┌────────
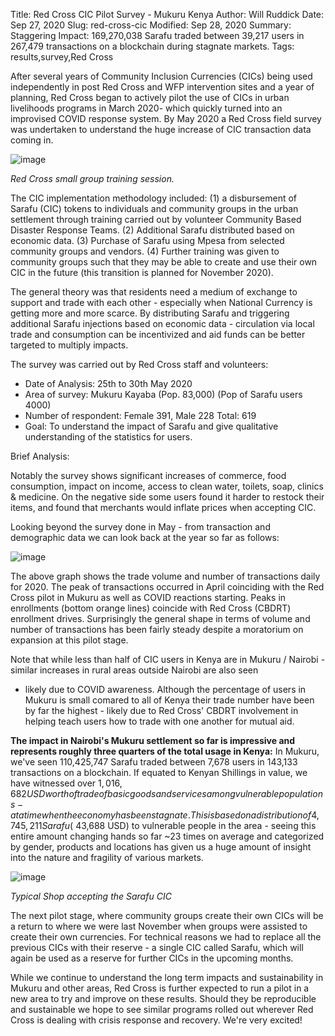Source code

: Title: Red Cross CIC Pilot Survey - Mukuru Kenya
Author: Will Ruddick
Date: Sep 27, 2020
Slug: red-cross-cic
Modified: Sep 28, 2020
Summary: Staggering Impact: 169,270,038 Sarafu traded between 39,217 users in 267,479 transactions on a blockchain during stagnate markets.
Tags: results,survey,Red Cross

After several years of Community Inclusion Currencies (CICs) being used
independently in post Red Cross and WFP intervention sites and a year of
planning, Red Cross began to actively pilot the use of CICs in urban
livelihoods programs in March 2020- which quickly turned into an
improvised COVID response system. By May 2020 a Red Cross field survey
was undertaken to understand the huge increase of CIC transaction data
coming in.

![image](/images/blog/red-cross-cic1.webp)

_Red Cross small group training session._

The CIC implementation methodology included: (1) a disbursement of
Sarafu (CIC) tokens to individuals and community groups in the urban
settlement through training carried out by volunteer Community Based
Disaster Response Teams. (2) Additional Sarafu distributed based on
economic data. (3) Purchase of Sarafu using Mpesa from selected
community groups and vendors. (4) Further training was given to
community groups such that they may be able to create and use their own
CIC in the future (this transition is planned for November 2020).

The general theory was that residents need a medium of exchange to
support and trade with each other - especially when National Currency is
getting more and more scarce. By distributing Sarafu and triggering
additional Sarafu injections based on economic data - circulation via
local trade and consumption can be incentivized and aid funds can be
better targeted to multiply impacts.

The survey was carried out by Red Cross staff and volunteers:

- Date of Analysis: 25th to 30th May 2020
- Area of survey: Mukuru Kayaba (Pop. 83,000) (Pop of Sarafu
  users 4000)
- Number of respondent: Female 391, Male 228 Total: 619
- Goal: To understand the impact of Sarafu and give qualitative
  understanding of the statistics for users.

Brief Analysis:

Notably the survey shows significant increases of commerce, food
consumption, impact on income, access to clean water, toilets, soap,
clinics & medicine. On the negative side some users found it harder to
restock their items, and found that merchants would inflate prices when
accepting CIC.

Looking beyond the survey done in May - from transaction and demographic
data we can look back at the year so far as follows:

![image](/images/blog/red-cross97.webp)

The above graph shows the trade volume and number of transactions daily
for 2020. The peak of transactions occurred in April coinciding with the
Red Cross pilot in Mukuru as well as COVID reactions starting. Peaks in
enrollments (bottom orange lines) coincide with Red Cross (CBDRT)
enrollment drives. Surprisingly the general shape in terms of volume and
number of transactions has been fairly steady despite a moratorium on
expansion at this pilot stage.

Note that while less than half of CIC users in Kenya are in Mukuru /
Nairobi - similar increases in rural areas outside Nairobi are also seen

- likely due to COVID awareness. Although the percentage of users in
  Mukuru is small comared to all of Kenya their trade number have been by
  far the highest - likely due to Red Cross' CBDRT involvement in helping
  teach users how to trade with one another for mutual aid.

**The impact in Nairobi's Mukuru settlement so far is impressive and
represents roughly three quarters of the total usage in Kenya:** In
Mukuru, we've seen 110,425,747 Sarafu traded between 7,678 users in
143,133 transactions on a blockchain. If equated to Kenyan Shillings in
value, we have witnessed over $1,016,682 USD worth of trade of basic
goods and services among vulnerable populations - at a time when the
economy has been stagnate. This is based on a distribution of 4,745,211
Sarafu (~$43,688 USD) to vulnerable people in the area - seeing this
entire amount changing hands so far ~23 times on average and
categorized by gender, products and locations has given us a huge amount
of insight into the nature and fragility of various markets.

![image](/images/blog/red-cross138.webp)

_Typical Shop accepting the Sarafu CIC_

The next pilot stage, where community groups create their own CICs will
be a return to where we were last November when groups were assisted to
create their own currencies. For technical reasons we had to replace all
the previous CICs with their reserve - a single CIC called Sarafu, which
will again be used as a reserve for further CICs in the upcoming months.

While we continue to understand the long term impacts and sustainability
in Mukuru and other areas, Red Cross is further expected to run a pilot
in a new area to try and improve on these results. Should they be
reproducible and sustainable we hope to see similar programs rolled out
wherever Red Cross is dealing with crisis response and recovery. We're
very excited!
└────────
▶ _Instructions for the task_
Find the string "that" in the entries above. Copy each line where it occurs.

▶ _Finished task_
community groups such that they may be able to create and use their own
The general theory was that residents need a medium of exchange to
restock their items, and found that merchants would inflate prices when
Note that while less than half of CIC users in Kenya are in Mukuru /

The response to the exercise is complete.